Problem:
Transcribe the records below word for word, leaving every picture out.

Data extracted from a collection:
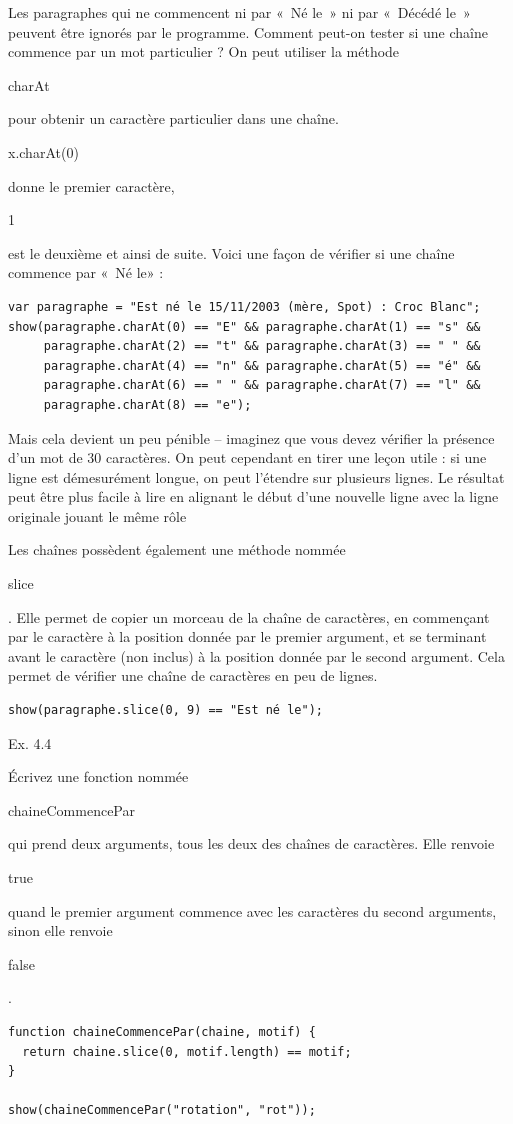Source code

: \documentclass{FramateX}
\renewcommand{\texttt}[1]{\begin{sffamily}{#1}\end{sffamily}}
\begin{document}
Les paragraphes qui ne commencent ni par «~Né le~» ni par «~Décédé le~»
peuvent être ignorés par le programme. Comment peut-on tester si une
chaîne commence par un mot particulier ? On peut utiliser la méthode
\texttt{charAt} pour obtenir un caractère particulier dans une chaîne.
\texttt{x.charAt(0)} donne le premier caractère, \texttt{1} est le
deuxième et ainsi de suite. Voici une façon de vérifier si une chaîne
commence par «~Né le» :

\begin{lstlisting}
var paragraphe = "Est né le 15/11/2003 (mère, Spot) : Croc Blanc";
show(paragraphe.charAt(0) == "E" && paragraphe.charAt(1) == "s" &&
     paragraphe.charAt(2) == "t" && paragraphe.charAt(3) == " " &&
     paragraphe.charAt(4) == "n" && paragraphe.charAt(5) == "é" &&
     paragraphe.charAt(6) == " " && paragraphe.charAt(7) == "l" &&
     paragraphe.charAt(8) == "e");
\end{lstlisting}
Mais cela devient un peu pénible -- imaginez que vous devez vérifier la
présence d'un mot de 30 caractères. On peut cependant en tirer une leçon
utile : si une ligne est démesurément longue, on peut l'étendre sur
plusieurs lignes. Le résultat peut être plus facile à lire en alignant
le début d'une nouvelle ligne avec la ligne originale jouant le même
rôle

Les chaînes possèdent également une méthode nommée \texttt{slice}. Elle
permet de copier un morceau de la chaîne de caractères, en commençant
par le caractère à la position donnée par le premier argument, et se
terminant avant le caractère (non inclus) à la position donnée par le
second argument. Cela permet de vérifier une chaîne de caractères en peu
de lignes.

\begin{lstlisting}
show(paragraphe.slice(0, 9) == "Est né le");
\end{lstlisting}
\begin{center}\end{center}

Ex. 4.4

Écrivez une fonction nommée \texttt{chaineCommencePar} qui prend deux
arguments, tous les deux des chaînes de caractères. Elle renvoie
\texttt{true} quand le premier argument commence avec les caractères du
second arguments, sinon elle renvoie \texttt{false}.

\begin{lstlisting}
function chaineCommencePar(chaine, motif) {
  return chaine.slice(0, motif.length) == motif;
}

show(chaineCommencePar("rotation", "rot"));
\end{lstlisting}
\begin{center}\end{center}
\end{document}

Response for this exercise:
Source code

: \documentclass{FramateX}
\renewcommand{\texttt}[1]{\begin{sffamily}{#1}\end{sffamily}}
\begin{document}
Les paragraphes qui ne commencent ni par «~Né le~» ni par «~Décédé le~»
peuvent être ignorés par le programme. Comment peut-on tester si une
chaîne commence par un mot particulier ? On peut utiliser la méthode
\texttt{charAt} pour obtenir un caractère particulier dans une chaîne.
\texttt{x.charAt(0)} donne le premier caractère, \texttt{1} est le
deuxième et ainsi de suite. Voici une façon de vérifier si une chaîne
commence par «~Né le» :

\begin{lstlisting}
var paragraphe = "Est né le 15/11/2003 (mère, Spot) : Croc Blanc";
show(paragraphe.charAt(0) == "E" && paragraphe.charAt(1) == "s" &&
     paragraphe.charAt(2) == "t" && paragraphe.charAt(3) == " " &&
     paragraphe.charAt(4) == "n" && paragraphe.charAt(5) == "é" &&
     paragraphe.charAt(6) == " " && paragraphe.charAt(7) == "l" &&
     paragraphe.charAt(8) == "e");
\end{lstlisting}
Mais cela devient un peu pénible -- imaginez que vous devez vérifier la
présence d'un mot de 30 caractères. On peut cependant en tirer une leçon
utile : si une ligne est démesurément longue, on peut l'étendre sur
plusieurs lignes. Le résultat peut être plus facile à lire en alignant
le début d'une nouvelle ligne avec la ligne originale jouant le même
rôle

Les chaînes possèdent également une méthode nommée \texttt{slice}. Elle
permet de copier un morceau de la chaîne de caractères, en commençant
par le caractère à la position donnée par le premier argument, et se
terminant avant le caractère (non inclus) à la position donnée par le
second argument. Cela permet de vérifier une chaîne de caractères en peu
de lignes.

\begin{lstlisting}
show(paragraphe.slice(0, 9) == "Est né le");
\end{lstlisting}
\begin{center}\end{center}

Ex. 4.4

Écrivez une fonction nommée \texttt{chaineCommencePar} qui prend deux
arguments, tous les deux des chaînes de caractères. Elle renvoie
\texttt{true} quand le premier argument commence avec les caractères du
second arguments, sinon elle renvoie \texttt{false}.

\begin{lstlisting}
function chaineCommencePar(chaine, motif) {
  return chaine.slice(0, motif.length) == motif;
}

show(chaineCommencePar("rotation", "rot"));
\end{lstlisting}
\begin{center}\end{center}
\end{document}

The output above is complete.